TASK OBJECTIVE: Your task is to reproduce exactly the lines from the line with "- He mostly writes in Python but has" through the end of the records below.

= = = = =

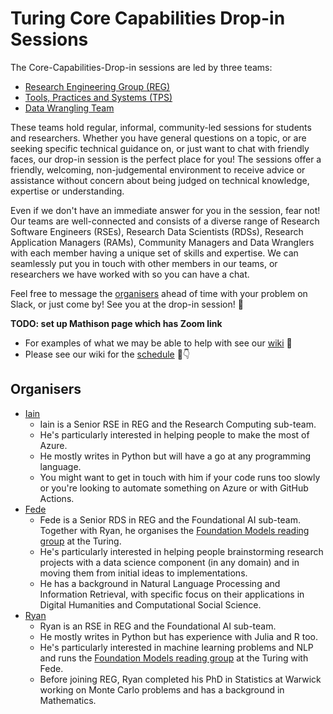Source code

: # Turing Core Capabilities Drop-in Sessions

The Core-Capabilities-Drop-in sessions are led by three teams:
- [Research Engineering Group (REG)](https://www.turing.ac.uk/work-turing/research/research-engineering-group)
- [Tools, Practices and Systems (TPS)](https://www.turing.ac.uk/research/research-programmes/tools-practices-and-systems)
- [Data Wrangling Team](https://www.turing.ac.uk/research/data-for-research)

These teams hold regular, informal, community-led sessions for students and researchers. Whether you have general questions on a topic, or are seeking specific technical guidance on, or just want to chat with friendly faces, our drop-in session is the perfect place for you! The sessions offer a friendly, welcoming, non-judgemental environment to receive advice or assistance without concern about being judged on technical knowledge, expertise or understanding.

Even if we don't have an immediate answer for you in the session, fear not! Our teams are well-connected and consists of a diverse range of Research Software Engineers (RSEs), Research Data Scientists (RDSs), Research Application Managers (RAMs), Community Managers and Data Wranglers with each member having a unique set of skills and expertise. We can seamlessly put you in touch with other members in our teams, or researchers we have worked with so you can have a chat.

Feel free to message the [organisers](#organisers) ahead of time with your problem on Slack, or just come by! See you at the drop-in session! 🚀

**TODO: set up Mathison page which has Zoom link**

- For examples of what we may be able to help with see our [wiki](https://github.com/alan-turing-institute/core-capabilities-drop-in/wiki) 🧐
- Please see our wiki for the [schedule](https://github.com/alan-turing-institute/core-capabilities-drop-in/wiki/Schedule) 📅👇

## Organisers

- [Iain](https://www.turing.ac.uk/people/research-engineering/iain-stenson)
    - Iain is a Senior RSE in REG and the Research Computing sub-team.
    - He's particularly interested in helping people to make the most of Azure.
    - He mostly writes in Python but will have a go at any programming language.
    - You might want to get in touch with him if your code runs too slowly or you're looking to automate something on Azure or with GitHub Actions.
- [Fede](https://www.turing.ac.uk/people/researchers/federico-nanni)
    - Fede is a Senior RDS in REG and the Foundational AI sub-team. Together with Ryan, he organises the [Foundation Models reading group](https://github.com/alan-turing-institute/foundation-models-reading-group) at the Turing.
    - He's particularly interested in helping people brainstorming research projects with a data science component (in any domain) and in moving them from initial ideas to implementations.
    - He has a background in Natural Language Processing and Information Retrieval, with specific focus on their applications in Digital Humanities and Computational Social Science.
- [Ryan](https://www.turing.ac.uk/people/research-engineering/ryan-chan)
    - Ryan is an RSE in REG and the Foundational AI sub-team.
    - He mostly writes in Python but has experience with Julia and R too.
    - He's particularly interested in machine learning problems and NLP and runs the [Foundation Models reading group](https://github.com/alan-turing-institute/foundation-models-reading-group) at the Turing with Fede.
    - Before joining REG, Ryan completed his PhD in Statistics at Warwick working on Monte Carlo problems and has a background in Mathematics.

= = = = =

OUTPUT BELOW:
    - He mostly writes in Python but has experience with Julia and R too.
    - He's particularly interested in machine learning problems and NLP and runs the [Foundation Models reading group](https://github.com/alan-turing-institute/foundation-models-reading-group) at the Turing with Fede.
    - Before joining REG, Ryan completed his PhD in Statistics at Warwick working on Monte Carlo problems and has a background in Mathematics.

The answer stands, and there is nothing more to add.